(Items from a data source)
-- Opening Marker --
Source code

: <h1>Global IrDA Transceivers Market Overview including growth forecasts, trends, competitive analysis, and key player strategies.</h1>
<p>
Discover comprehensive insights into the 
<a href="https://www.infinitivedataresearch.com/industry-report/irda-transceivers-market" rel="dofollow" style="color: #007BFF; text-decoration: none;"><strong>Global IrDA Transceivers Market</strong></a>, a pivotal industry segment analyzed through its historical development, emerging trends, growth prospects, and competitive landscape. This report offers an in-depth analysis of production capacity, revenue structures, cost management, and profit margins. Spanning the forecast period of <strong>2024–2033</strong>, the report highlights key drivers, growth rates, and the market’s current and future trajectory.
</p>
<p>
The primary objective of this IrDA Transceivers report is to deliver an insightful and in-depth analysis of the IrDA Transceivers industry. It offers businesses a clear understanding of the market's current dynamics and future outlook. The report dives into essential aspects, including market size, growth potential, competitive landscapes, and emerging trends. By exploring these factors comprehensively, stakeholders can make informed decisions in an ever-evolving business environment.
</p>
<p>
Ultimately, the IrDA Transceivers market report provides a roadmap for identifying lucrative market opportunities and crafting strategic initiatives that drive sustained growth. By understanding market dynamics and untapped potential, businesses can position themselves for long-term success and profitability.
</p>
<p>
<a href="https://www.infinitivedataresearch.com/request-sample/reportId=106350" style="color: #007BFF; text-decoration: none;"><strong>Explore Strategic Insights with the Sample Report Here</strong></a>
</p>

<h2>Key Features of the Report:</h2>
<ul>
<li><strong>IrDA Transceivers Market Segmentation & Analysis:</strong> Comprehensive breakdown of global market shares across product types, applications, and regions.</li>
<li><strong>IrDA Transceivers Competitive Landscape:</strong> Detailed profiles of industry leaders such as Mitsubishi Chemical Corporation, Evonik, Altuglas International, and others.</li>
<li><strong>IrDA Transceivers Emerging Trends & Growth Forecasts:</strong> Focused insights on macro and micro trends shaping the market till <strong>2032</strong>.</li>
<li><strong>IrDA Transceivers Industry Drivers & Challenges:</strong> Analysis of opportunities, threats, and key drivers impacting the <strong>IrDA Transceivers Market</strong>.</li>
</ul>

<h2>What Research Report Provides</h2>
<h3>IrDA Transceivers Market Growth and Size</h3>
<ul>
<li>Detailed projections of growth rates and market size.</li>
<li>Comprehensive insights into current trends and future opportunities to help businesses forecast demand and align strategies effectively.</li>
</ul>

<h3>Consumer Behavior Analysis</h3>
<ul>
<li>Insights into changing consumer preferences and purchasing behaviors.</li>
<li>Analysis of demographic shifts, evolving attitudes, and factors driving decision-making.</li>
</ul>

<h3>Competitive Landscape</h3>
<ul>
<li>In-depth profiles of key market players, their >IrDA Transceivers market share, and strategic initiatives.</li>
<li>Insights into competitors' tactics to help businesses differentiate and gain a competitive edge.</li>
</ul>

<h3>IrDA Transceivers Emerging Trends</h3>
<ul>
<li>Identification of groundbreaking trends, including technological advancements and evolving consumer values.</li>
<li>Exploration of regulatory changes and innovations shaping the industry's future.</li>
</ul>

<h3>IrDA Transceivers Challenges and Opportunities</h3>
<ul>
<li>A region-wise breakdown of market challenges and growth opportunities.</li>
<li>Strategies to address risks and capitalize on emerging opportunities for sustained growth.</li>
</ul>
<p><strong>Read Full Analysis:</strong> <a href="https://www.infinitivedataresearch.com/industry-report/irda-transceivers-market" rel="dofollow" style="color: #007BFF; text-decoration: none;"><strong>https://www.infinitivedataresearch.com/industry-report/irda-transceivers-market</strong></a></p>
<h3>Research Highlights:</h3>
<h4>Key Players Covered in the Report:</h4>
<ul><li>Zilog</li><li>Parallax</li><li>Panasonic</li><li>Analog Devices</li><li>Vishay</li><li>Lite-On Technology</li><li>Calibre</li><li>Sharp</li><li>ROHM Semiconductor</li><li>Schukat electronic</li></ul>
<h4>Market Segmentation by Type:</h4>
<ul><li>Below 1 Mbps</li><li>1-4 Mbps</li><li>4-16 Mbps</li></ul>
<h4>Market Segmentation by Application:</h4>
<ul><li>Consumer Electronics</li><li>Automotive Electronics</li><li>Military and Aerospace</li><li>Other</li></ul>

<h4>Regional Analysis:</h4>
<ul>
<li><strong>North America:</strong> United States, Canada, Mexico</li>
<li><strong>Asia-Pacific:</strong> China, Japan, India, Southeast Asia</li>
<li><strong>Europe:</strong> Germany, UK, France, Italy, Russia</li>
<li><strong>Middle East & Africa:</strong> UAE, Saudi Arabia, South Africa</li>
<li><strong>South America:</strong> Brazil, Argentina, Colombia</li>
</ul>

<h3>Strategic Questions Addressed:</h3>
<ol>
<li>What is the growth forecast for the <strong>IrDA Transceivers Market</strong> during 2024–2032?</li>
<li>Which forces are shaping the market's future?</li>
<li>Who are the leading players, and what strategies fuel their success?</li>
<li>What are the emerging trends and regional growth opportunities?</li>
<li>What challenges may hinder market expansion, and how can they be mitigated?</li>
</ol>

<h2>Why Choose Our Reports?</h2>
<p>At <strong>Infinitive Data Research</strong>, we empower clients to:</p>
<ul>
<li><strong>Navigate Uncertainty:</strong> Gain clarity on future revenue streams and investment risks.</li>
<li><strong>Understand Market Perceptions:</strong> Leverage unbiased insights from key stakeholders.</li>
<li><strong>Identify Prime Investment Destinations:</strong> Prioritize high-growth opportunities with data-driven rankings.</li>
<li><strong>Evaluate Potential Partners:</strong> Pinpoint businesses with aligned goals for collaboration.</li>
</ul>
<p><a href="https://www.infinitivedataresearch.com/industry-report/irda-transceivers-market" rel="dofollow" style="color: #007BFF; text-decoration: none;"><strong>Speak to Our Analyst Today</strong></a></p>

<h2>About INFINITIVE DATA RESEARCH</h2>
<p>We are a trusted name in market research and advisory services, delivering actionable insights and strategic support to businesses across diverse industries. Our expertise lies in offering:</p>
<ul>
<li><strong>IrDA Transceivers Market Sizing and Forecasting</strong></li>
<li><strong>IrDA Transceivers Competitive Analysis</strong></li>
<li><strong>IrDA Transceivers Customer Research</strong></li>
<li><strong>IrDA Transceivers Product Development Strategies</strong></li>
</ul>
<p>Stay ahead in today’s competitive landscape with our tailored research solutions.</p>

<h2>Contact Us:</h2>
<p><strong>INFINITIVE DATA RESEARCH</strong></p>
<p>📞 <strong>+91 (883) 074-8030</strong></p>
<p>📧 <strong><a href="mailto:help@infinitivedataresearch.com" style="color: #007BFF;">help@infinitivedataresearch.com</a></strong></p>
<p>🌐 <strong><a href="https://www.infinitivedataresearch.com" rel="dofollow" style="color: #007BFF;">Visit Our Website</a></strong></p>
-- Closing Marker --
» **What to work on**: Tell how many lines in the data hold the string "America", giving the number by itself.

» **Exercise output**: 2